ACTIVITY: Tally the lines of the entries below that hold the word "unencrypted", and please give only the total.

[Opening DATASET EXCERPTS section]

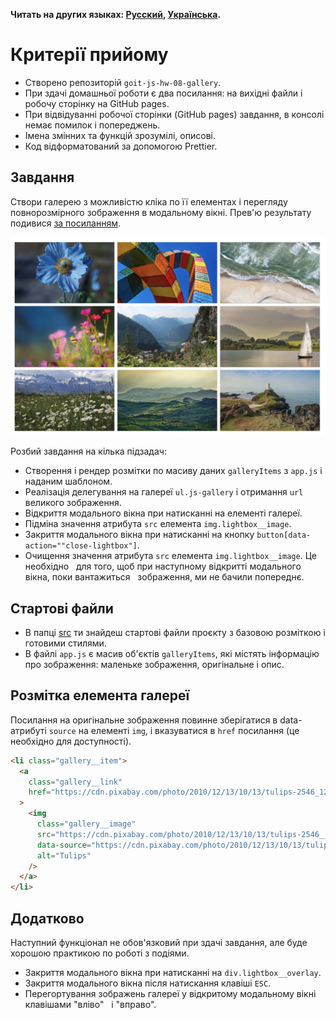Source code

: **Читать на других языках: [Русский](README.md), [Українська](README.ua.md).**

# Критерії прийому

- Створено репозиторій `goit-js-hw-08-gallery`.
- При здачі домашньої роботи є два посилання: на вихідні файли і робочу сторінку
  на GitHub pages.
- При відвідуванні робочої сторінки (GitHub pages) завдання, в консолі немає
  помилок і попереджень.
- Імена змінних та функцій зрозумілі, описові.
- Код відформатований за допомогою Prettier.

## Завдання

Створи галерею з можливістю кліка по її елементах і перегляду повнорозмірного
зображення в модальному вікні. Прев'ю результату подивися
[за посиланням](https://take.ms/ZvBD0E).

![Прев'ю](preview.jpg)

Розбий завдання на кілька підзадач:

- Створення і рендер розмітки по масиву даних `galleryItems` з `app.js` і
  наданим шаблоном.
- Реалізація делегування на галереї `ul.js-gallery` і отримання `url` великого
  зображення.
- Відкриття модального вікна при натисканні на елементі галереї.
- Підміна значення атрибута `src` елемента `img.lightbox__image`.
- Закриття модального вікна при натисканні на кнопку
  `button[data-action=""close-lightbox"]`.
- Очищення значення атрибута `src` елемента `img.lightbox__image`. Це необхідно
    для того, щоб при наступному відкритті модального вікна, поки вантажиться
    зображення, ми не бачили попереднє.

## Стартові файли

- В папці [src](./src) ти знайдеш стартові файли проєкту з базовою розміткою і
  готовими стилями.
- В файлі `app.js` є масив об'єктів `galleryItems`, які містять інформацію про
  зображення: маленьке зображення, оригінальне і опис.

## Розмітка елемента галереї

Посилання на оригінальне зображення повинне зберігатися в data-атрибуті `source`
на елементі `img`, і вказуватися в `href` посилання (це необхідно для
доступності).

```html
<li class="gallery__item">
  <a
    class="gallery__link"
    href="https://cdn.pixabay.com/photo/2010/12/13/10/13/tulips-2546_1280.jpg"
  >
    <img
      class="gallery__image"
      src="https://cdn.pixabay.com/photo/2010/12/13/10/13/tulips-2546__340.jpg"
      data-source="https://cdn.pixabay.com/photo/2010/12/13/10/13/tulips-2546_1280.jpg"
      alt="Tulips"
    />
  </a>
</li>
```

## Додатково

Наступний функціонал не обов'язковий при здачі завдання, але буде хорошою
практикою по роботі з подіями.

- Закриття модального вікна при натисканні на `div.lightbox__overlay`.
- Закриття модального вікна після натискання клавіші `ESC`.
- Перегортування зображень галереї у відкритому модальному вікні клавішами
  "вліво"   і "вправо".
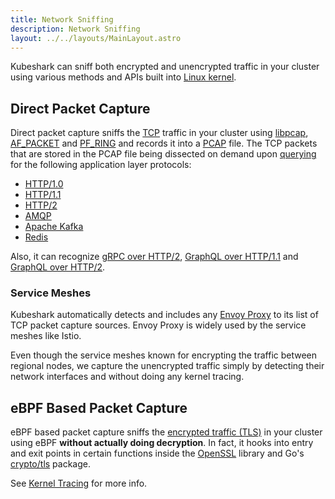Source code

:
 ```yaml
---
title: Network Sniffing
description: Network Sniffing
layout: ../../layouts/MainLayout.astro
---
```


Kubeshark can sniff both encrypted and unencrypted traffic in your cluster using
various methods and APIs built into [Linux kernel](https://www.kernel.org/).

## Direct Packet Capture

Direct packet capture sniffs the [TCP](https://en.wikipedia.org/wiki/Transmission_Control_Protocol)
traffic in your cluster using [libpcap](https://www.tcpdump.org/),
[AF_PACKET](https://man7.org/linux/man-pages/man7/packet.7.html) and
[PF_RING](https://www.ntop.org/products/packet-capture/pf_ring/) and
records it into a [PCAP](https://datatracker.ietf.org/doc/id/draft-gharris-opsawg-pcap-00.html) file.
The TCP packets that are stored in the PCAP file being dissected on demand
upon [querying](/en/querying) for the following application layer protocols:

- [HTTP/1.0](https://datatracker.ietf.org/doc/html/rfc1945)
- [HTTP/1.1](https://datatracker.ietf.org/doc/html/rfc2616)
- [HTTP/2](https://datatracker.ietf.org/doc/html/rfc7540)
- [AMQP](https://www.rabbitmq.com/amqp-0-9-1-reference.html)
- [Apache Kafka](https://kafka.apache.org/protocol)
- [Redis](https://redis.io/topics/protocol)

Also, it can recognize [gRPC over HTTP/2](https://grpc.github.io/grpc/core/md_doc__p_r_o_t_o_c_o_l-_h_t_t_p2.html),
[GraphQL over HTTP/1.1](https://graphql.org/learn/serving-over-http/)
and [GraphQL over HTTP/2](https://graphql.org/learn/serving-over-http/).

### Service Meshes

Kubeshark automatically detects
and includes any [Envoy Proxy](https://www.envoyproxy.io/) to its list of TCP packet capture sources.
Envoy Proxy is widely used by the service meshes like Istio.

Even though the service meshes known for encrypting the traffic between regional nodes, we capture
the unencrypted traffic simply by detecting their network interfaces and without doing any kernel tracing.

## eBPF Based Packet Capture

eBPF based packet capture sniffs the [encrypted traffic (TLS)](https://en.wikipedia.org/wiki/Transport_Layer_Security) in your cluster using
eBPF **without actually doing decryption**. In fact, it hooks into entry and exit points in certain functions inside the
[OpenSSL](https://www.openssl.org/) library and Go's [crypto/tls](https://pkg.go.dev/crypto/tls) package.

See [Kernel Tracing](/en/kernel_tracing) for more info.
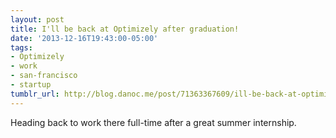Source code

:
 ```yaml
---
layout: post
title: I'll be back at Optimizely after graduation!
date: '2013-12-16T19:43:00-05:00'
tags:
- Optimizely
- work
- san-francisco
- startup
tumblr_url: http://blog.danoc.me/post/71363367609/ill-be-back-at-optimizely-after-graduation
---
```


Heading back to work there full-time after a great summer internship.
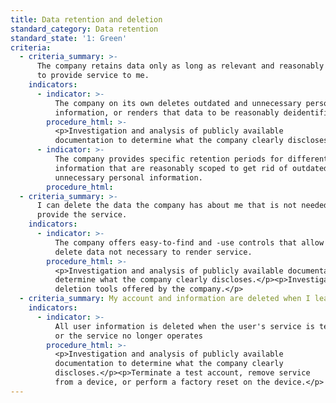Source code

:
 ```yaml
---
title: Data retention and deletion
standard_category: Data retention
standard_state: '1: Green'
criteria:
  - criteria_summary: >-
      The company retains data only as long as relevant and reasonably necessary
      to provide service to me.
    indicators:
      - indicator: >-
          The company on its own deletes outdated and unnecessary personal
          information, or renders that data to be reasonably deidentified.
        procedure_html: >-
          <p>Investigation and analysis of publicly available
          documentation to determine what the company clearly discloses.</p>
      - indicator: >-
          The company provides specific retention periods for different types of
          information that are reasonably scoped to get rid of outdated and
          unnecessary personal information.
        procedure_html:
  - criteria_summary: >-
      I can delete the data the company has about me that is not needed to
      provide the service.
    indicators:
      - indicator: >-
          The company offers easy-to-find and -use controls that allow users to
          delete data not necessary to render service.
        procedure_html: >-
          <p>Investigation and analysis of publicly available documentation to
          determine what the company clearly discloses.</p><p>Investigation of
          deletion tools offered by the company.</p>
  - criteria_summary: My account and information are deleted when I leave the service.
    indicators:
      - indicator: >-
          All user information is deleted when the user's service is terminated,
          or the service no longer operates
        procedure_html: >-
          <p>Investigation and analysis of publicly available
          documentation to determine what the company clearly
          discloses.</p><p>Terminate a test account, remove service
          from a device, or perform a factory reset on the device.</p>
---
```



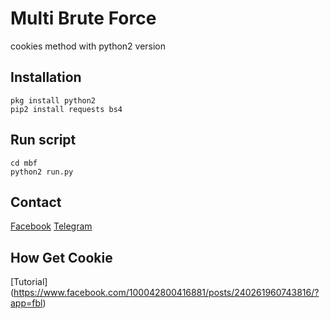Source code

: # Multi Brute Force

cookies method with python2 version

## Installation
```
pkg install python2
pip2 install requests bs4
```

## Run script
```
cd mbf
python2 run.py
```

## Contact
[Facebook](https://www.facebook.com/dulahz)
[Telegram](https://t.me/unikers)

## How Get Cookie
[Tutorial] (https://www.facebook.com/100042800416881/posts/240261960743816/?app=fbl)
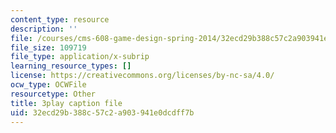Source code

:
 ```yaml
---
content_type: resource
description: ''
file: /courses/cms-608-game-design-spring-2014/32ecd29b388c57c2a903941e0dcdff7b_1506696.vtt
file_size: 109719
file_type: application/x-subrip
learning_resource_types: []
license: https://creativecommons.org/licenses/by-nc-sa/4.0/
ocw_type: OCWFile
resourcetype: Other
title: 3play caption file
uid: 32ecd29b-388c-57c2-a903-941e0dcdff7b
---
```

[Closing DATASET EXCERPTS section]

EXERCISE ANSWER: 2